Prospectr was built for freelancers who sell services to businesses with a website. That includes copywriters, web designers, SEO consultants, social media managers, brand strategists, and marketing consultants. If your work involves improving a business's online presence, Prospectr gives you a prospecting workflow designed around your day, not around a ten-person sales floor.
The tool is not built for freelancers who sell to consumers, work exclusively through referrals, or offer products instead of services. If you already have a full pipeline from inbound leads or word of mouth, Prospectr adds cost without solving a real problem.
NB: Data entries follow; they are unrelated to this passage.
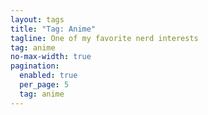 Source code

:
 ```yaml
---
layout: tags
title: "Tag: Anime"
tagline: One of my favorite nerd interests
tag: anime
no-max-width: true
pagination:
  enabled: true
  per_page: 5
  tag: anime
---
```

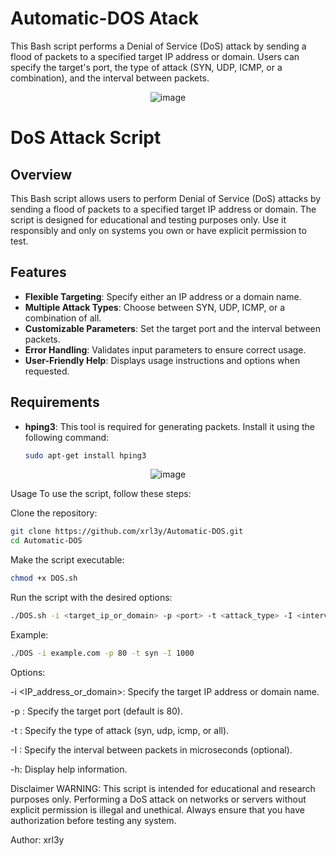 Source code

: # Automatic-DOS Atack
This Bash script performs a Denial of Service (DoS) attack by sending a flood of packets to a specified target IP address or domain. Users can specify the target's port, the type of attack (SYN, UDP, ICMP, or a combination), and the interval between packets.

<p align="center">
  <img src="https://github.com/user-attachments/assets/8e6f1430-3a65-4da2-a2c7-1a9bdbc748f1" alt="image" />
</p>




# DoS Attack Script

## Overview

This Bash script allows users to perform Denial of Service (DoS) attacks by sending a flood of packets to a specified target IP address or domain. The script is designed for educational and testing purposes only. Use it responsibly and only on systems you own or have explicit permission to test.

## Features

- **Flexible Targeting**: Specify either an IP address or a domain name.
- **Multiple Attack Types**: Choose between SYN, UDP, ICMP, or a combination of all.
- **Customizable Parameters**: Set the target port and the interval between packets.
- **Error Handling**: Validates input parameters to ensure correct usage.
- **User-Friendly Help**: Displays usage instructions and options when requested.

## Requirements

- **hping3**: This tool is required for generating packets. Install it using the following command:
  ```bash
  sudo apt-get install hping3
  ```

<p align="center">
  <img src="https://github.com/user-attachments/assets/574f68ae-f6d6-458c-967d-6c61e0aa8a71" alt="image" />
</p>


  
Usage
To use the script, follow these steps:

Clone the repository:

```bash
git clone https://github.com/xrl3y/Automatic-DOS.git
cd Automatic-DOS
```
Make the script executable:

```bash
chmod +x DOS.sh
```
Run the script with the desired options:

```bash
./DOS.sh -i <target_ip_or_domain> -p <port> -t <attack_type> -I <interval>
```
Example:

```bash
./DOS -i example.com -p 80 -t syn -I 1000
```

Options:

-i <IP_address_or_domain>: Specify the target IP address or domain name.

-p <port>: Specify the target port (default is 80).

-t <type>: Specify the type of attack (syn, udp, icmp, or all).

-I <interval>: Specify the interval between packets in microseconds (optional).

-h: Display help information.

Disclaimer
WARNING: This script is intended for educational and research purposes only. Performing a DoS attack on networks or servers without explicit permission is illegal and unethical. Always ensure that you have authorization before testing any system.

Author: xrl3y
For a broader comparison of prospecting tools available to freelancers, see the best client finder tools for freelancers guide.
Most prospecting software on the market was designed for B2B sales teams running quota-based outreach at scale. Freelancers run into three problems with those tools.
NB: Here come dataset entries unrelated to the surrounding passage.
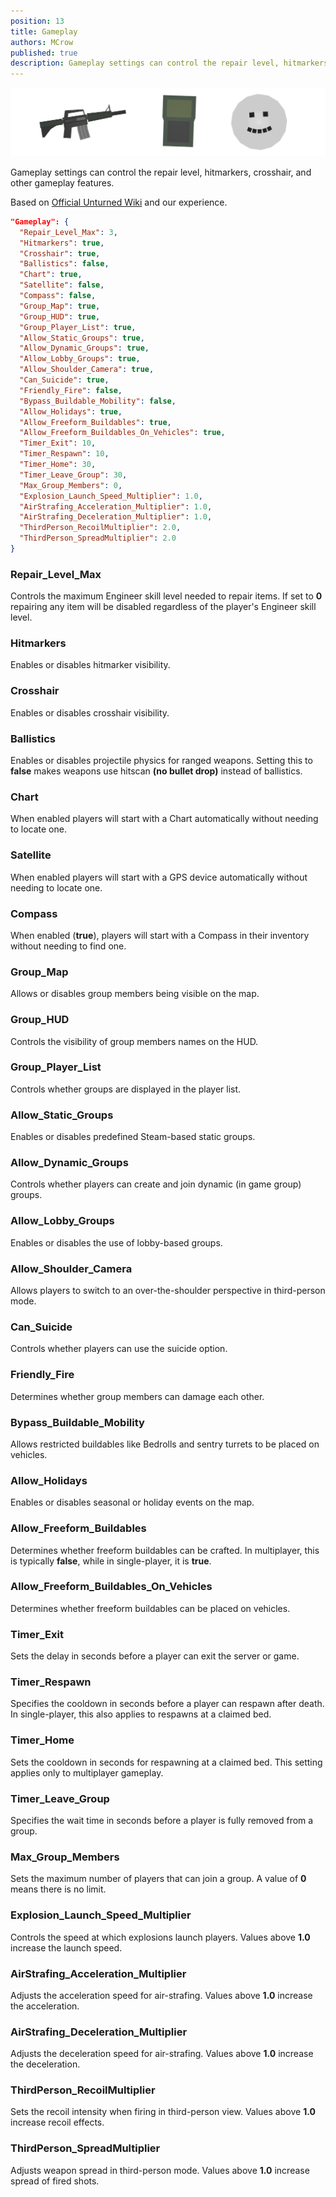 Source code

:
 ```yaml
---
position: 13
title: Gameplay
authors: MCrow
published: true
description: Gameplay settings can control the repair level, hitmarkers, crosshair, and other gameplay features.
---
```

![items](assets/gameplay.png)

Gameplay settings can control the repair level, hitmarkers, crosshair, and other gameplay features.

Based on [Official Unturned Wiki](https://unturned.wiki.gg/wiki/Gameplay_config#Gameplay) and our experience.

```json
"Gameplay": {
  "Repair_Level_Max": 3,
  "Hitmarkers": true,
  "Crosshair": true,
  "Ballistics": false,
  "Chart": true,
  "Satellite": false,
  "Compass": false,
  "Group_Map": true,
  "Group_HUD": true,
  "Group_Player_List": true,
  "Allow_Static_Groups": true,
  "Allow_Dynamic_Groups": true,
  "Allow_Lobby_Groups": true,
  "Allow_Shoulder_Camera": true,
  "Can_Suicide": true,
  "Friendly_Fire": false,
  "Bypass_Buildable_Mobility": false,
  "Allow_Holidays": true,
  "Allow_Freeform_Buildables": true,
  "Allow_Freeform_Buildables_On_Vehicles": true,
  "Timer_Exit": 10,
  "Timer_Respawn": 10,
  "Timer_Home": 30,
  "Timer_Leave_Group": 30,
  "Max_Group_Members": 0,
  "Explosion_Launch_Speed_Multiplier": 1.0,
  "AirStrafing_Acceleration_Multiplier": 1.0,
  "AirStrafing_Deceleration_Multiplier": 1.0,
  "ThirdPerson_RecoilMultiplier": 2.0,
  "ThirdPerson_SpreadMultiplier": 2.0
}
```

### Repair_Level_Max
Controls the maximum Engineer skill level needed to repair items. If set to **0** repairing any item will be disabled regardless of the player's Engineer skill level.

### Hitmarkers
Enables or disables hitmarker visibility.

### Crosshair
Enables or disables crosshair visibility.

### Ballistics
Enables or disables projectile physics for ranged weapons. Setting this to **false** makes weapons use hitscan **(no bullet drop)** instead of ballistics.

### Chart
When enabled players will start with a Chart automatically without needing to locate one.

### Satellite
When enabled players will start with a GPS device automatically without needing to locate one.

### Compass
When enabled (**true**), players will start with a Compass in their inventory without needing to find one.

### Group_Map
Allows or disables group members being visible on the map.

### Group_HUD
Controls the visibility of group members names on the HUD.

### Group_Player_List
Controls whether groups are displayed in the player list.

### Allow_Static_Groups
Enables or disables predefined Steam-based static groups.

### Allow_Dynamic_Groups
Controls whether players can create and join dynamic (in game group) groups.

### Allow_Lobby_Groups
Enables or disables the use of lobby-based groups.

### Allow_Shoulder_Camera
Allows players to switch to an over-the-shoulder perspective in third-person mode.

### Can_Suicide
Controls whether players can use the suicide option.

### Friendly_Fire
Determines whether group members can damage each other.

### Bypass_Buildable_Mobility
Allows restricted buildables like Bedrolls and sentry turrets to be placed on vehicles.

### Allow_Holidays
Enables or disables seasonal or holiday events on the map.

### Allow_Freeform_Buildables
Determines whether freeform buildables can be crafted. In multiplayer, this is typically **false**, while in single-player, it is **true**.

### Allow_Freeform_Buildables_On_Vehicles
Determines whether freeform buildables can be placed on vehicles.

### Timer_Exit
Sets the delay in seconds before a player can exit the server or game.

### Timer_Respawn
Specifies the cooldown in seconds before a player can respawn after death. In single-player, this also applies to respawns at a claimed bed.

### Timer_Home
Sets the cooldown in seconds for respawning at a claimed bed. This setting applies only to multiplayer gameplay.

### Timer_Leave_Group
Specifies the wait time in seconds before a player is fully removed from a group.

### Max_Group_Members
Sets the maximum number of players that can join a group. A value of **0** means there is no limit.

### Explosion_Launch_Speed_Multiplier
Controls the speed at which explosions launch players. Values above **1.0** increase the launch speed.

### AirStrafing_Acceleration_Multiplier
Adjusts the acceleration speed for air-strafing. Values above **1.0** increase the acceleration.

### AirStrafing_Deceleration_Multiplier
Adjusts the deceleration speed for air-strafing. Values above **1.0** increase the deceleration.

### ThirdPerson_RecoilMultiplier
Sets the recoil intensity when firing in third-person view. Values above **1.0** increase recoil effects.

### ThirdPerson_SpreadMultiplier
Adjusts weapon spread in third-person mode. Values above **1.0** increase spread of fired shots.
Per-seat pricing punishes solo operators.Tools like Cognism and Lusha charge per seat. When the minimum is two or three seats, a solo freelancer is paying double or triple for capacity they will never use. Prospectr charges a flat £69 per month with no per-seat multiplier.
Credit systems make costs unpredictable. Apollo.io and similar platforms sell credits for contact reveals, phone number lookups, and exports. A freelancer who budgets $49 per month can easily end up spending $150 to $300 once credits run out mid-campaign. Prospectr does not use credits. The monthly fee covers everything.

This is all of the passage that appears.